Artificial intelligence (AI) can provide support to doctors in disease prevention, as well as during diagnosis and treatment. To promote the development of this field, including in Latvia, the Institute of Clinical and Preventive Medicine at the Faculty of Medicine and Life Sciences of the University of Latvia (UL ICPM FMLS) participates in international projects focused on AI creation and implementation, especially in diagnostics and screening. For example, AI support in cancer screening programs in the EU is being evaluated in the EUCanScreen project, while machine learning and AI models are being developed for lung cancer risk assessment in the LUCIA project and for early gastric cancer diagnostics in the AIDA project.
One of UL ICPM FMLS's projects, where the institute is involved in AI training and development, is AIDA – an AI-based diagnostic assistant for detecting gastric inflammations, which could help detect gastric cancer or various precancerous conditions.

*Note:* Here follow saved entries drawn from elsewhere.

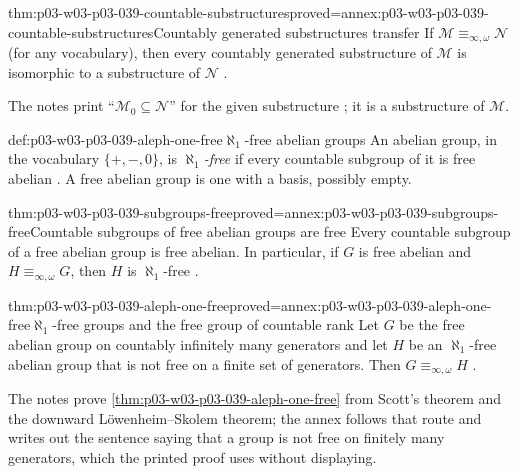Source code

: \begin{hblemma}{thm:p03-w03-p03-039-countable-substructures}{proved=annex:p03-w03-p03-039-countable-substructures}{Countably generated substructures transfer}
If \(\mathcal M\equiv_{\infty,\omega}\mathcal N\) (for any vocabulary), then
every countably generated substructure of \(\mathcal M\) is isomorphic to a
substructure of \(\mathcal N\)
\cite[Ex.~2.5, p.~14]{Marker2014InfinitaryNotes}.
\end{hblemma}

The notes print ``\(\mathcal M_0\subseteq\mathcal N\)'' for the given
substructure \cite[Ex.~2.5, p.~14]{Marker2014InfinitaryNotes}; it is a
substructure of \(\mathcal M\).

\begin{hbdefinition}{def:p03-w03-p03-039-aleph-one-free}{\(\aleph_1\)-free abelian groups}
An abelian group, in the vocabulary \(\{+,-,0\}\), is \emph{\(\aleph_1\)-free}
if every countable subgroup of it is free abelian
\cite[Ex.~2.6, p.~14]{Marker2014InfinitaryNotes}. A free abelian group is
one with a basis, possibly empty.
\end{hbdefinition}

\begin{hblemma}{thm:p03-w03-p03-039-subgroups-free}{proved=annex:p03-w03-p03-039-subgroups-free}{Countable subgroups of free abelian groups are free}
Every countable subgroup of a free abelian group is free abelian. In
particular, if \(G\) is free abelian and \(H\equiv_{\infty,\omega}G\), then
\(H\) is \(\aleph_1\)-free
\cite[Ex.~2.6, p.~14]{Marker2014InfinitaryNotes}.
\end{hblemma}

\begin{hbcorollary}{thm:p03-w03-p03-039-aleph-one-free}{proved=annex:p03-w03-p03-039-aleph-one-free}{\(\aleph_1\)-free groups and the free group of countable rank}
Let \(G\) be the free abelian group on countably infinitely many generators
and let \(H\) be an \(\aleph_1\)-free abelian group that is not free on a
finite set of generators. Then \(G\equiv_{\infty,\omega}H\)
\cite[Cor.~2.23, p.~20]{Marker2014InfinitaryNotes}.
\end{hbcorollary}

The notes prove \cref{thm:p03-w03-p03-039-aleph-one-free} from Scott's
theorem and the downward L\"owenheim--Skolem theorem; the annex follows that
route and writes out the sentence saying that a group is not free on finitely
many generators, which the printed proof uses without displaying.

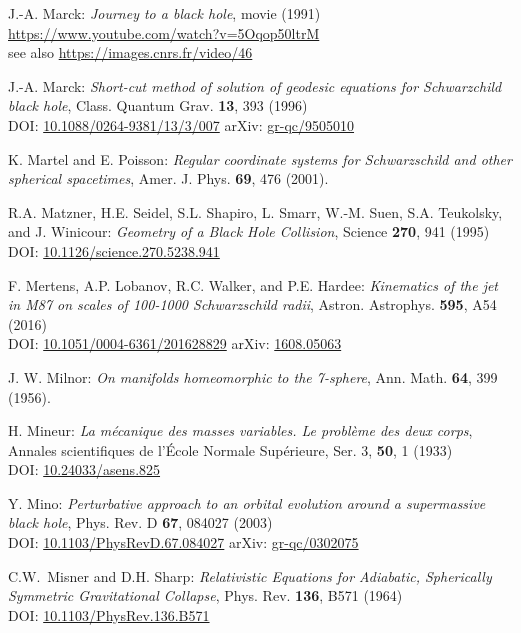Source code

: \begin{thebibliography}{123}
J.-A. Marck:
{\em Journey to a black hole}, movie (1991)\\
\url{https://www.youtube.com/watch?v=5Oqop50ltrM}\\
see also \url{https://images.cnrs.fr/video/46}

J.-A. Marck:
{\em Short-cut method of solution of geodesic equations for Schwarzchild black hole},
Class. Quantum Grav. {\bf 13}, 393 (1996)\\
DOI: \href{https://doi.org/10.1088/0264-9381/13/3/007}{10.1088/0264-9381/13/3/007}\hfill
arXiv: \href{https://arxiv.org/abs/gr-qc/9505010}{gr-qc/9505010}

K. Martel and E. Poisson:
\emph{Regular coordinate systems for Schwarzschild and other spherical spacetimes},
Amer. J. Phys. {\bf 69}, 476 (2001).

R.A. Matzner, H.E. Seidel, S.L. Shapiro, L. Smarr, W.-M. Suen, S.A. Teukolsky, and
J. Winicour: {\em Geometry of a Black Hole Collision},
Science {\bf 270}, 941 (1995)\\
DOI: \href{https://doi.org/10.1126/science.270.5238.941}{10.1126/science.270.5238.941}

F. Mertens, A.P. Lobanov, R.C. Walker, and P.E. Hardee:
{\em Kinematics of the jet in M87 on scales of 100-1000 Schwarzschild radii},
Astron. Astrophys. {\bf 595}, A54 (2016)\\
DOI: \href{https://doi.org/10.1051/0004-6361/201628829}{10.1051/0004-6361/201628829}\hfill
arXiv: \href{https://arxiv.org/abs/1608.05063}{1608.05063}

J. W. Milnor: {\em On manifolds homeomorphic to the 7-sphere},
Ann. Math. {\bf 64}, 399 (1956).

H. Mineur: {\em La mécanique des masses variables. Le problème des deux corps},
Annales scientifiques de l'École Normale Supérieure, Ser. 3, {\bf 50}, 1 (1933)\\
DOI: \href{https://doi.org/10.24033/asens.825}{10.24033/asens.825}

Y. Mino:
{\em Perturbative approach to an orbital evolution around a supermassive black hole},
Phys. Rev. D {\bf 67}, 084027 (2003)\\
DOI: \href{https://doi.org/10.1103/PhysRevD.67.084027}{10.1103/PhysRevD.67.084027}\hfill
arXiv: \href{https://arxiv.org/abs/gr-qc/0302075}{gr-qc/0302075}

C.W.~Misner and D.H. Sharp:
{\em Relativistic Equations for Adiabatic, Spherically Symmetric Gravitational Collapse},
Phys. Rev. {\bf 136}, B571 (1964)\\
DOI: \href{https://doi.org/10.1103/PhysRev.136.B571}{10.1103/PhysRev.136.B571}


\end{thebibliography}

In the project countries – Latvia, France, Spain, Lithuania, and Portugal – data has been collected for about a year, consisting of tissue images showing different precancerous or cancerous conditions. In these images, experts – pathologists – have marked areas where cancerous or precancerous cells are visible.
These images are used to train AI models that will be able to recognize these pathologies in new samples. The trained AI models will then be used in the project's overall early cancer detection platform or in a separate program, providing pathologists with information about the pathologies in the images and characterizing their severity.
"The first results are already in – after a year of successful collaboration between UL ICPM FMLS and researchers from the Institute of Electronics and Computer Science – in a simple task, the AI recognizes cancer-affected cells with 92% accuracy. But we will continue to work towards achieving even better results," says Inese Poļaka, leading researcher at the UL FMLS Institute.
In order for AI to "recognize" cancer cells, images of various types of gastric cancer and precancerous conditions must first be collected. In these images, pathology specialists mark the affected tissues, thus documenting their knowledge, which is then transferred to the artificial intelligence, training it on these labeled images.
"The raw material comes from the UL ICPM FMLS biobank, which contains samples of pathological gastric mucosa fragments, stained with hematoxylin and eosin – the most commonly used staining method in practice. This specimen is scanned with a special scanner, producing a digital file of approximately 5-6 GB, in which cancer cells are visible at various magnifications. We then process this file, outlining the boundaries of the tumor," says Jānis Ziemelis, a resident doctor in pathology at Riga East University Hospital.
These files are then analyzed by AI, which learns by comparing images with and without tumors. Based on the processed information, a model is developed that the AI will use in the future to identify cancer cells. The more samples that are collected, the better the AI will become. The next phase of the project will involve the analysis of precancerous conditions.
"The biggest challenge for pathologists is marking tumor complexes in specimens where there is uncertainty about whether the scattered cells belong to a tumor complex or something else, like an inflammatory infiltrate. To clarify this, additional tests are performed, such as immunohistochemical examination, which specifies the tumor's boundaries and location within the layers of the stomach wall," emphasizes Jānis Ziemelis.
"In the AIDA project, when developing the AI system, we are also giving special attention to the ethical, transparent, and verifiable development of AI, based on EU guidelines," says Inese Poļaka, adding that AI in medicine is a very relevant topic. She predicts that the global market for AI medical solutions will grow by 40% annually, reaching 173 billion USD by 2029. In medicine, AI has great potential in data processing, diagnostics, prevention, microbiome analysis, and the analysis of various sensor data aimed at detecting diseases.